◆ **EXERCISE DETAILS**
Check every line of the material for the word "hypertarget". Copy those that have it.

--- ENTRIES SUPPLIED ---

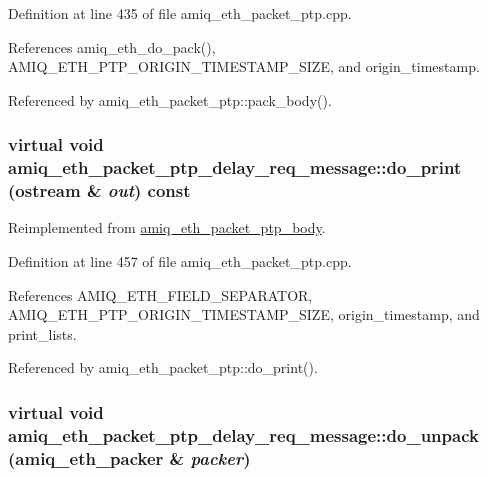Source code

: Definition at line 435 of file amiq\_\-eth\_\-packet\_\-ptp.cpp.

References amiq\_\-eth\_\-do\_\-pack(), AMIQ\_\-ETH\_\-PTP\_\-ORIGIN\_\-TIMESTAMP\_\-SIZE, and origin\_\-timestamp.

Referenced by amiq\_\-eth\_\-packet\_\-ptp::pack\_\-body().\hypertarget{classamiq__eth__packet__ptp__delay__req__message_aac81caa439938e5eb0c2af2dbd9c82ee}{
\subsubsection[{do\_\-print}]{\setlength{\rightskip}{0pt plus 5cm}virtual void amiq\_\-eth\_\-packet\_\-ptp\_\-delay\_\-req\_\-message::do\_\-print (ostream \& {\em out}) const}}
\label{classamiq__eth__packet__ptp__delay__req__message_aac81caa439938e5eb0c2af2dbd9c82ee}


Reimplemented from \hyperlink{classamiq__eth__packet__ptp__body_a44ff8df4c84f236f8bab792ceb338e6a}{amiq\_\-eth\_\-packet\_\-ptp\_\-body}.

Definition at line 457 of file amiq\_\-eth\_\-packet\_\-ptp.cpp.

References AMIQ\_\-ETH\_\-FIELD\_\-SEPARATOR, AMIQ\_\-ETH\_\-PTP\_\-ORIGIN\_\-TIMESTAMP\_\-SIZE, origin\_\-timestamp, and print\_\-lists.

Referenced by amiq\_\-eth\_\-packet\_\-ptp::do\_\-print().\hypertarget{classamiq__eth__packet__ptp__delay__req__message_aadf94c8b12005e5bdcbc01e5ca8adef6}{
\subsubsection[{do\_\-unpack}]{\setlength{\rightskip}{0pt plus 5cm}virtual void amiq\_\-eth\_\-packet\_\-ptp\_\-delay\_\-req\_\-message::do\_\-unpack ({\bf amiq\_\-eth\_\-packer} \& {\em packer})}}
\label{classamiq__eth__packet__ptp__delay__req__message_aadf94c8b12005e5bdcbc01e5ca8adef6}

---
--- ENTRIES SUPPLIED ---

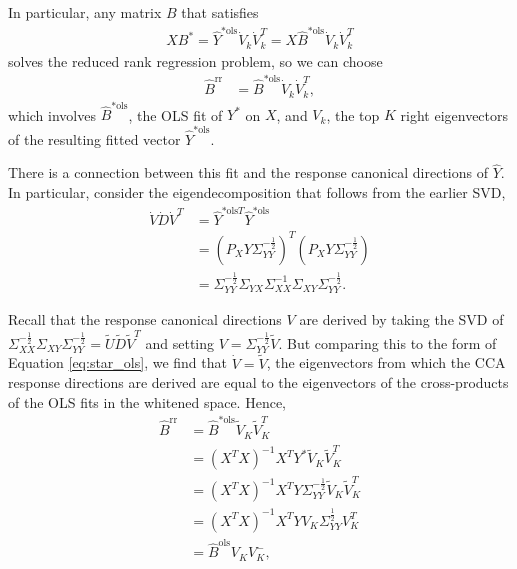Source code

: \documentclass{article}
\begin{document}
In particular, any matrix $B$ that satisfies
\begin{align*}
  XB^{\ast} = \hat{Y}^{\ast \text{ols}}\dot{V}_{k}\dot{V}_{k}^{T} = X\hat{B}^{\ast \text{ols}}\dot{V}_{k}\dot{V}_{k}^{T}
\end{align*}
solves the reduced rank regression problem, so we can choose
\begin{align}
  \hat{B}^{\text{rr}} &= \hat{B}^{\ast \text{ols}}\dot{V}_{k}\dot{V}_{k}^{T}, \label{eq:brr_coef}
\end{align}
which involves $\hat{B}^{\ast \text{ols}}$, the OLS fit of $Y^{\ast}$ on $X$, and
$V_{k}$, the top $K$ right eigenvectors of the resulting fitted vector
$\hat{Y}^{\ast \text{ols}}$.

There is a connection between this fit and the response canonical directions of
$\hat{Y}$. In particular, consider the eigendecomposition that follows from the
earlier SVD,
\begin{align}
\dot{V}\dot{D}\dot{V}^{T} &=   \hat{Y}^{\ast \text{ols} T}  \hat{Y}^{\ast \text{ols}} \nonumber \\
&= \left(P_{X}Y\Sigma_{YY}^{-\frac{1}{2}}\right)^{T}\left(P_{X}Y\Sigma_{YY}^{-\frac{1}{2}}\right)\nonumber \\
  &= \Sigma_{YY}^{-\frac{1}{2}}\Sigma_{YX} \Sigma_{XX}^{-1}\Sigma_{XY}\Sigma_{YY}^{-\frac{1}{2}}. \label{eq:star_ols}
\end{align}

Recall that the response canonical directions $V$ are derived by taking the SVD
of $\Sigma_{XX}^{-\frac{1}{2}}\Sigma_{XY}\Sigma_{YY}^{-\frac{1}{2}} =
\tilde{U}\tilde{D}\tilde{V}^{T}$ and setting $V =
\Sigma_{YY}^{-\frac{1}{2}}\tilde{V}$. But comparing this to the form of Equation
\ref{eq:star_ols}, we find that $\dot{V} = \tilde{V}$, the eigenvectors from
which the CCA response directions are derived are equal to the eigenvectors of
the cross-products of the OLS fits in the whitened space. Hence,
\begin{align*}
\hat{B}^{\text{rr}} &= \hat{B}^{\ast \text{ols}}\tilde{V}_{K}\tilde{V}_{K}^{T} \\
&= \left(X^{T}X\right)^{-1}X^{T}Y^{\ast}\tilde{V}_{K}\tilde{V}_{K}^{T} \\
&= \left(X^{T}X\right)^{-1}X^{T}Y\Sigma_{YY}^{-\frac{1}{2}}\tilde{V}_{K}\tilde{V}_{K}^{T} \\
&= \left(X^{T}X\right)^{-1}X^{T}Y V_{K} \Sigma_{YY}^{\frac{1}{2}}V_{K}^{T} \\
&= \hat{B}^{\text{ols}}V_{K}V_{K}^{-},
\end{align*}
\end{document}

---

◆ **SOLUTION FOR THIS PROBLEM**
Referenced by amiq\_\-eth\_\-packet\_\-ptp::pack\_\-body().\hypertarget{classamiq__eth__packet__ptp__delay__req__message_aac81caa439938e5eb0c2af2dbd9c82ee}{
Referenced by amiq\_\-eth\_\-packet\_\-ptp::do\_\-print().\hypertarget{classamiq__eth__packet__ptp__delay__req__message_aadf94c8b12005e5bdcbc01e5ca8adef6}{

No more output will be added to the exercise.